Le changement de programme
Depuis l’indépendance, le français a dominé les classes d’anglais, mais la politique linguistique du président Abdelmadjid Tebboune, lancée en 2022, vise à introduire l’anglais dès le primaire. En 2024-2025, les facultés de médecine et de sciences ont déjà commencé à passer du français à l’anglais. Les panneaux routiers et les tickets d’Air Algérie intègrent désormais l’anglais aux côtés de l’arabe.
Les défis de l’implémentation
Ahmed Krim, enseignant d’anglais pendant 30 ans et retraité à 60 ans, souligne que les écoles ne disposent pas encore de suffisamment d’enseignants qualifiés. En février, le ministère de l’Éducation a recruté environ 15 000 professeurs d’anglais pour les écoles primaires. Un expert, Rafik Laceb, avertit que l’initiative universitaire de 2023-2024 a manqué d’heures de contact et d’évaluations rigoureuses.
Réactions et implications
La décision intervient dans le contexte d’une crise diplomatique majeure entre l’Algérie et la France, déclenchée en juillet 2024 lorsque le président Emmanuel Macron a soutenu la revendication marocaine sur le Sahara occidental. L’Algérie a expulsé les diplomates français, aggravant les tensions. En réponse, le pays a accéléré son retrait du francophonie, avec l’Algérie, le Mali, le Niger et le Burkina Faso quittant l’OIF en mars 2025.

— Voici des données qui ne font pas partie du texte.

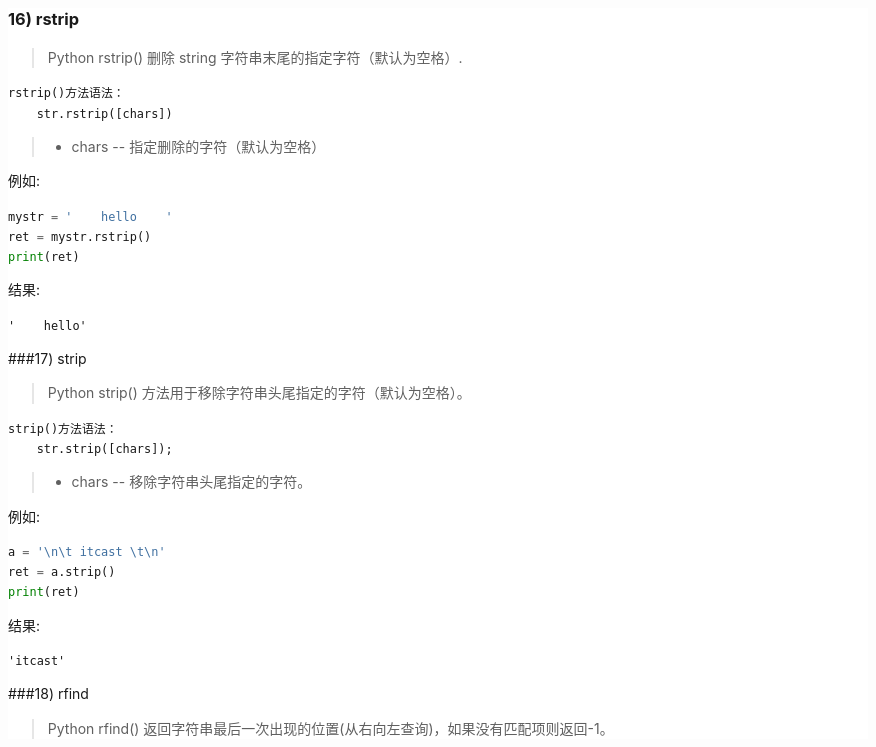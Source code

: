 





### 16)  rstrip

> Python rstrip() 删除 string 字符串末尾的指定字符（默认为空格）.

```
rstrip()方法语法：
	str.rstrip([chars])
```

> - chars -- 指定删除的字符（默认为空格）

例如: 

```python
mystr = '    hello    '
ret = mystr.rstrip()
print(ret)
```

结果:

```
'    hello'
```





###17)  strip

> Python strip() 方法用于移除字符串头尾指定的字符（默认为空格）。

```
strip()方法语法：
	str.strip([chars]);
```

> - chars -- 移除字符串头尾指定的字符。

例如:

```python
a = '\n\t itcast \t\n'
ret = a.strip()
print(ret)
```

结果:

```
'itcast'
```





###18)  rfind

> Python rfind() 返回字符串最后一次出现的位置(从右向左查询)，如果没有匹配项则返回-1。
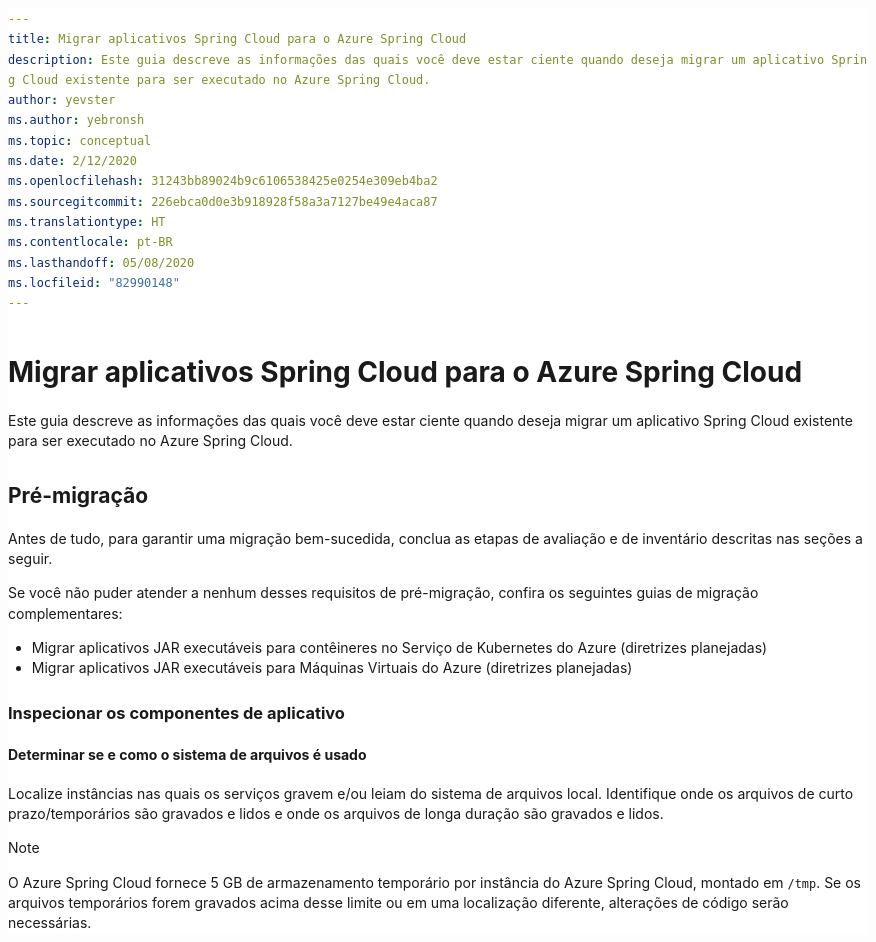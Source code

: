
 ```yaml
---
title: Migrar aplicativos Spring Cloud para o Azure Spring Cloud
description: Este guia descreve as informações das quais você deve estar ciente quando deseja migrar um aplicativo Spring Cloud existente para ser executado no Azure Spring Cloud.
author: yevster
ms.author: yebronsh
ms.topic: conceptual
ms.date: 2/12/2020
ms.openlocfilehash: 31243bb89024b9c6106538425e0254e309eb4ba2
ms.sourcegitcommit: 226ebca0d0e3b918928f58a3a7127be49e4aca87
ms.translationtype: HT
ms.contentlocale: pt-BR
ms.lasthandoff: 05/08/2020
ms.locfileid: "82990148"
---
```

# <a name="migrate-spring-cloud-applications-to-azure-spring-cloud"></a>Migrar aplicativos Spring Cloud para o Azure Spring Cloud

Este guia descreve as informações das quais você deve estar ciente quando deseja migrar um aplicativo Spring Cloud existente para ser executado no Azure Spring Cloud.

## <a name="pre-migration"></a>Pré-migração

Antes de tudo, para garantir uma migração bem-sucedida, conclua as etapas de avaliação e de inventário descritas nas seções a seguir.

Se você não puder atender a nenhum desses requisitos de pré-migração, confira os seguintes guias de migração complementares:

* Migrar aplicativos JAR executáveis para contêineres no Serviço de Kubernetes do Azure (diretrizes planejadas)
* Migrar aplicativos JAR executáveis para Máquinas Virtuais do Azure (diretrizes planejadas)

### <a name="inspect-application-components"></a>Inspecionar os componentes de aplicativo

#### <a name="determine-whether-and-how-the-file-system-is-used"></a>Determinar se e como o sistema de arquivos é usado

Localize instâncias nas quais os serviços gravem e/ou leiam do sistema de arquivos local. Identifique onde os arquivos de curto prazo/temporários são gravados e lidos e onde os arquivos de longa duração são gravados e lidos.

> [!NOTE]
> O Azure Spring Cloud fornece 5 GB de armazenamento temporário por instância do Azure Spring Cloud, montado em `/tmp`. Se os arquivos temporários forem gravados acima desse limite ou em uma localização diferente, alterações de código serão necessárias.

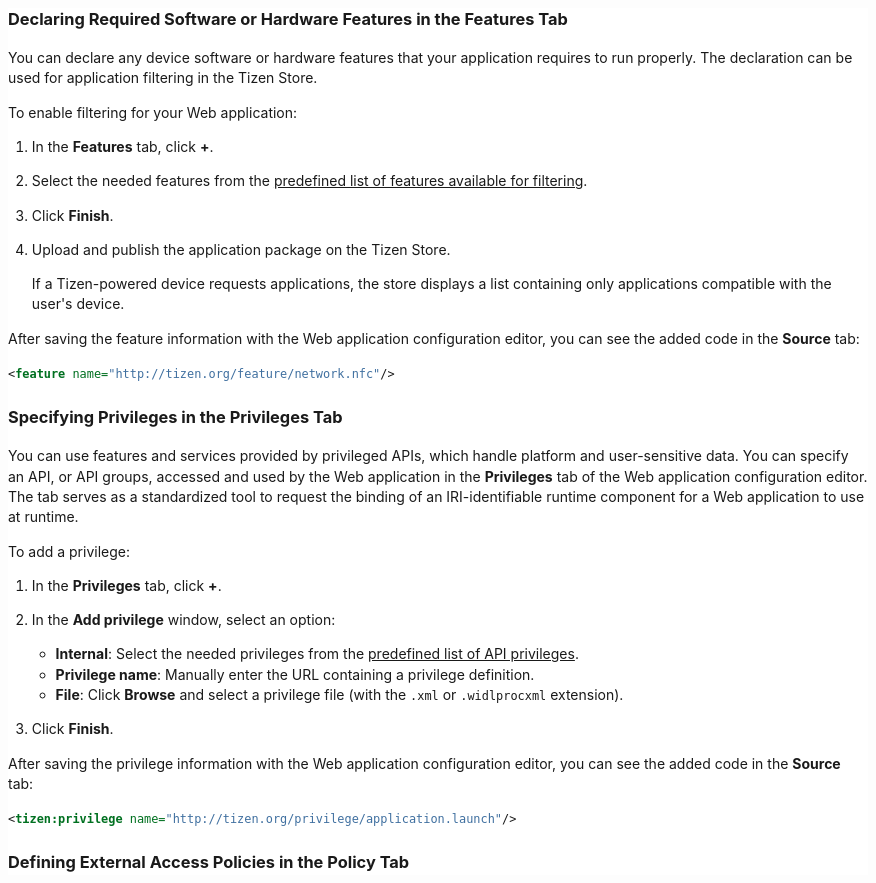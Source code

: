 <a name="feature"></a>
### Declaring Required Software or Hardware Features in the Features Tab

You can declare any device software or hardware features that your
application requires to run properly. The declaration can be used for
application filtering in the Tizen Store.

To enable filtering for your Web application:

1.  In the **Features** tab, click **+**.
2.  Select the needed features from the [predefined list of features
    available for filtering](../details/app-filtering.md).
3.  Click **Finish**.
4.  Upload and publish the application package on the Tizen Store.

    If a Tizen-powered device requests applications, the store displays
    a list containing only applications compatible with the
    user's device.

After saving the feature information with the Web application
configuration editor, you can see the added code in the **Source** tab:  
```xml
<feature name="http://tizen.org/feature/network.nfc"/>
```

<a name="privilege"></a>
### Specifying Privileges in the Privileges Tab

You can use features and services provided by privileged APIs, which
handle platform and user-sensitive data. You can specify an API, or API
groups, accessed and used by the Web application in the **Privileges**
tab of the Web application configuration editor. The tab serves as a
standardized tool to request the binding of an IRI-identifiable runtime
component for a Web application to use at runtime.

To add a privilege:

1.  In the **Privileges** tab, click **+**.
2.  In the **Add privilege** window, select an option:
    -   **Internal**: Select the needed privileges from the [predefined
        list of API privileges](../details/sec-privileges.md).
    -   **Privilege name**: Manually enter the URL containing a
        privilege definition.
    -   **File**: Click **Browse** and select a privilege file (with the
        `.xml` or `.widlprocxml` extension).

3.  Click **Finish**.

After saving the privilege information with the Web application
configuration editor, you can see the added code in the **Source** tab:  
```xml
<tizen:privilege name="http://tizen.org/privilege/application.launch"/>
```

<a name="policy"></a>
### Defining External Access Policies in the Policy Tab
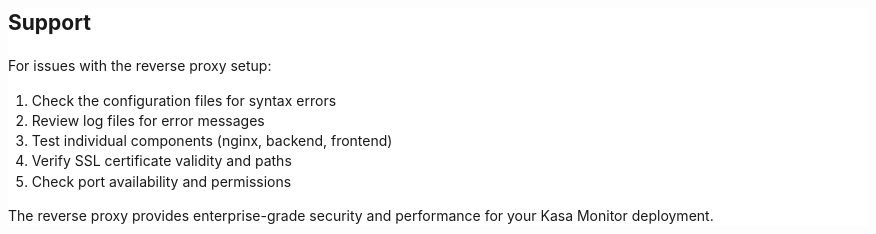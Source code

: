 ## Support

For issues with the reverse proxy setup:
1. Check the configuration files for syntax errors
2. Review log files for error messages
3. Test individual components (nginx, backend, frontend)
4. Verify SSL certificate validity and paths
5. Check port availability and permissions

The reverse proxy provides enterprise-grade security and performance for your Kasa Monitor deployment.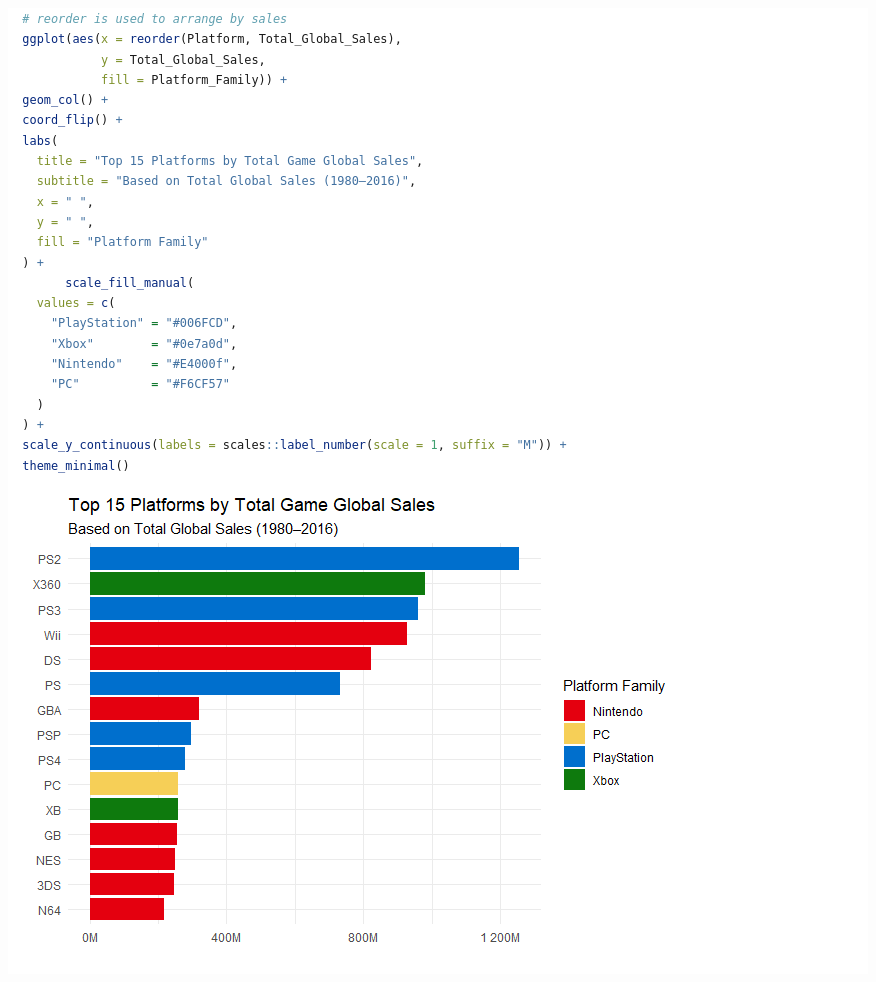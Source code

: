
 ``` r
  # reorder is used to arrange by sales
  ggplot(aes(x = reorder(Platform, Total_Global_Sales),
             y = Total_Global_Sales,
             fill = Platform_Family)) +
  geom_col() +
  coord_flip() +
  labs(
    title = "Top 15 Platforms by Total Game Global Sales",
    subtitle = "Based on Total Global Sales (1980–2016)",
    x = " ",
    y = " ",
    fill = "Platform Family"
  ) +
        scale_fill_manual(
    values = c(
      "PlayStation" = "#006FCD",
      "Xbox"        = "#0e7a0d",
      "Nintendo"    = "#E4000f",
      "PC"          = "#F6CF57"    
    )
  ) +
  scale_y_continuous(labels = scales::label_number(scale = 1, suffix = "M")) +
  theme_minimal()
```

![](Rangel_analysis_data_viz_files/figure-html/unnamed-chunk-2-1.png)
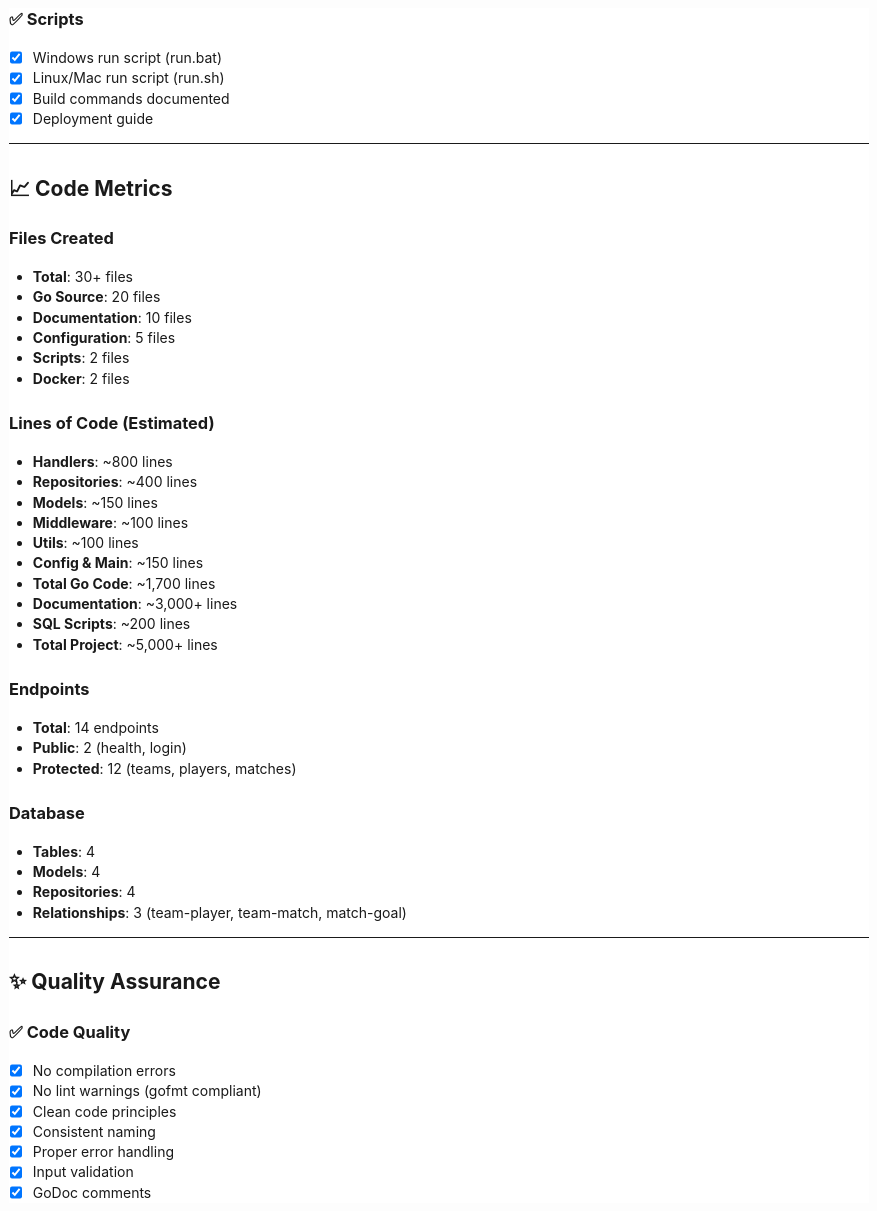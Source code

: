 ### ✅ Scripts
- [x] Windows run script (run.bat)
- [x] Linux/Mac run script (run.sh)
- [x] Build commands documented
- [x] Deployment guide

---

## 📈 Code Metrics

### Files Created
- **Total**: 30+ files
- **Go Source**: 20 files
- **Documentation**: 10 files
- **Configuration**: 5 files
- **Scripts**: 2 files
- **Docker**: 2 files

### Lines of Code (Estimated)
- **Handlers**: ~800 lines
- **Repositories**: ~400 lines
- **Models**: ~150 lines
- **Middleware**: ~100 lines
- **Utils**: ~100 lines
- **Config & Main**: ~150 lines
- **Total Go Code**: ~1,700 lines
- **Documentation**: ~3,000+ lines
- **SQL Scripts**: ~200 lines
- **Total Project**: ~5,000+ lines

### Endpoints
- **Total**: 14 endpoints
- **Public**: 2 (health, login)
- **Protected**: 12 (teams, players, matches)

### Database
- **Tables**: 4
- **Models**: 4
- **Repositories**: 4
- **Relationships**: 3 (team-player, team-match, match-goal)

---

## ✨ Quality Assurance

### ✅ Code Quality
- [x] No compilation errors
- [x] No lint warnings (gofmt compliant)
- [x] Clean code principles
- [x] Consistent naming
- [x] Proper error handling
- [x] Input validation
- [x] GoDoc comments
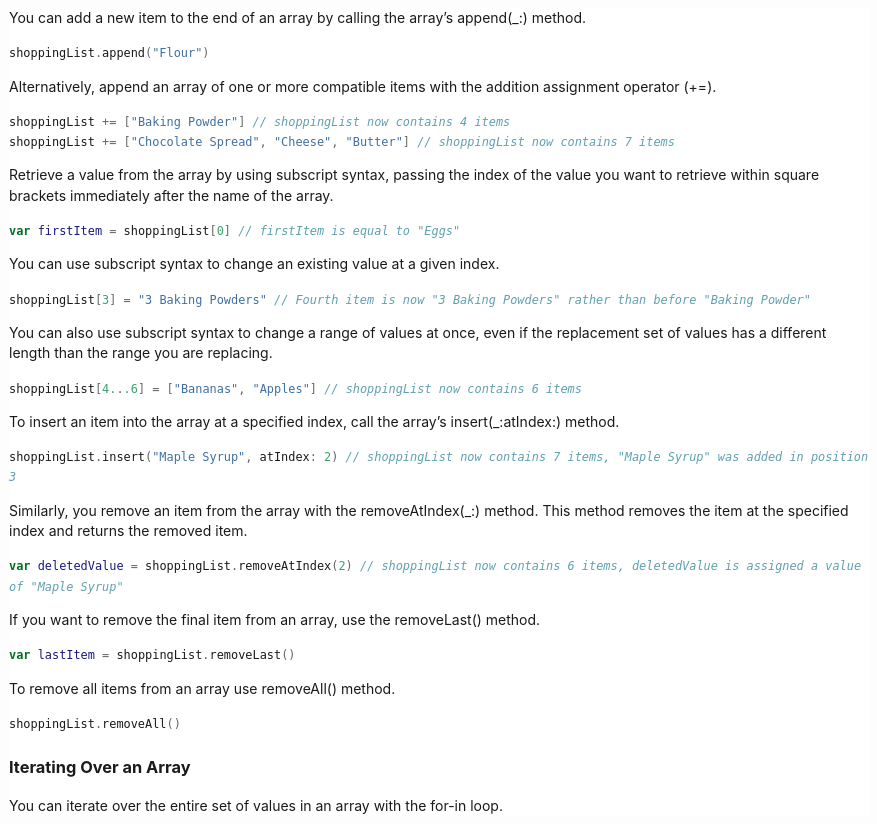 You can add a new item to the end of an array by calling the array’s append(_:) method.

```swift
shoppingList.append("Flour")
```

Alternatively, append an array of one or more compatible items with the addition assignment operator (+=).

```swift
shoppingList += ["Baking Powder"] // shoppingList now contains 4 items
shoppingList += ["Chocolate Spread", "Cheese", "Butter"] // shoppingList now contains 7 items
```

Retrieve a value from the array by using subscript syntax, passing the index of the value you want to retrieve within square brackets immediately after the name of the array.

```swift
var firstItem = shoppingList[0] // firstItem is equal to "Eggs"
```

You can use subscript syntax to change an existing value at a given index.

```swift
shoppingList[3] = "3 Baking Powders" // Fourth item is now "3 Baking Powders" rather than before "Baking Powder"
```

You can also use subscript syntax to change a range of values at once, even if the replacement set of values has a different length than the range you are replacing.

```swift
shoppingList[4...6] = ["Bananas", "Apples"] // shoppingList now contains 6 items
```

To insert an item into the array at a specified index, call the array’s insert(_:atIndex:) method.

```swift
shoppingList.insert("Maple Syrup", atIndex: 2) // shoppingList now contains 7 items, "Maple Syrup" was added in position 3
```

Similarly, you remove an item from the array with the removeAtIndex(_:) method. This method removes the item at the specified index and returns the removed item.

```swift
var deletedValue = shoppingList.removeAtIndex(2) // shoppingList now contains 6 items, deletedValue is assigned a value of "Maple Syrup"
```

If you want to remove the final item from an array, use the removeLast() method.

```swift
var lastItem = shoppingList.removeLast()
```

To remove all items from an array use removeAll() method.

```swift
shoppingList.removeAll()
```

### Iterating Over an Array
You can iterate over the entire set of values in an array with the for-in loop.
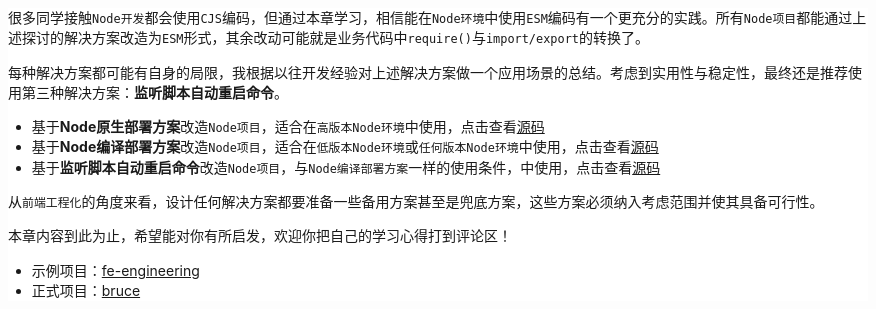 很多同学接触`Node开发`都会使用`CJS`编码，但通过本章学习，相信能在`Node环境`中使用`ESM`编码有一个更充分的实践。所有`Node项目`都能通过上述探讨的解决方案改造为`ESM`形式，其余改动可能就是业务代码中`require()`与`import/export`的转换了。

每种解决方案都可能有自身的局限，我根据以往开发经验对上述解决方案做一个应用场景的总结。考虑到实用性与稳定性，最终还是推荐使用第三种解决方案：**监听脚本自动重启命令**。

-  基于**Node原生部署方案**改造`Node项目`，适合在`高版本Node环境`中使用，点击查看[源码](https://link.juejin.cn/?target=https%3A%2F%2Fgithub.com%2FJowayYoung%2Ffe-engineering%2Ftree%2Fmain%2Fnode-esm%2Ffor-node)
-  基于**Node编译部署方案**改造`Node项目`，适合在`低版本Node环境`或`任何版本Node环境`中使用，点击查看[源码](https://link.juejin.cn/?target=https%3A%2F%2Fgithub.com%2FJowayYoung%2Ffe-engineering%2Ftree%2Fmain%2Fnode-esm%2Ffor-babel)
-  基于**监听脚本自动重启命令**改造`Node项目`，与`Node编译部署方案`一样的使用条件，中使用，点击查看[源码](https://link.juejin.cn/?target=https%3A%2F%2Fgithub.com%2FJowayYoung%2Ffe-engineering%2Ftree%2Fmain%2Fnode-esm%2Ffor-nodemon)

从`前端工程化`的角度来看，设计任何解决方案都要准备一些备用方案甚至是兜底方案，这些方案必须纳入考虑范围并使其具备可行性。

本章内容到此为止，希望能对你有所启发，欢迎你把自己的学习心得打到评论区！

-  示例项目：[fe-engineering](https://link.juejin.cn/?target=https%3A%2F%2Fgithub.com%2FJowayYoung%2Ffe-engineering)
-  正式项目：[bruce](https://link.juejin.cn/?target=https%3A%2F%2Fgithub.com%2FJowayYoung%2Fbruce)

Le rôle de la société civile
Le libraire Krimo Taleb de Tizi Ouzou rapporte une hausse des ventes de livres en anglais, notamment parmi les lectrices féminines. Selon lui, la majorité des jeunes lecteurs parlent trois langues couramment. Malgré l’augmentation de l’anglais, le français reste la langue étrangère la plus influente, avec environ 15 millions de locuteurs en Algérie.
Conclusion
Cette réforme linguistique marque un tournant historique, remplaçant la langue coloniale par une langue mondiale. Elle reflète à la fois les ambitions politiques d’indépendance culturelle et les défis d’une transition rapide dans un système éducatif déjà en mutation.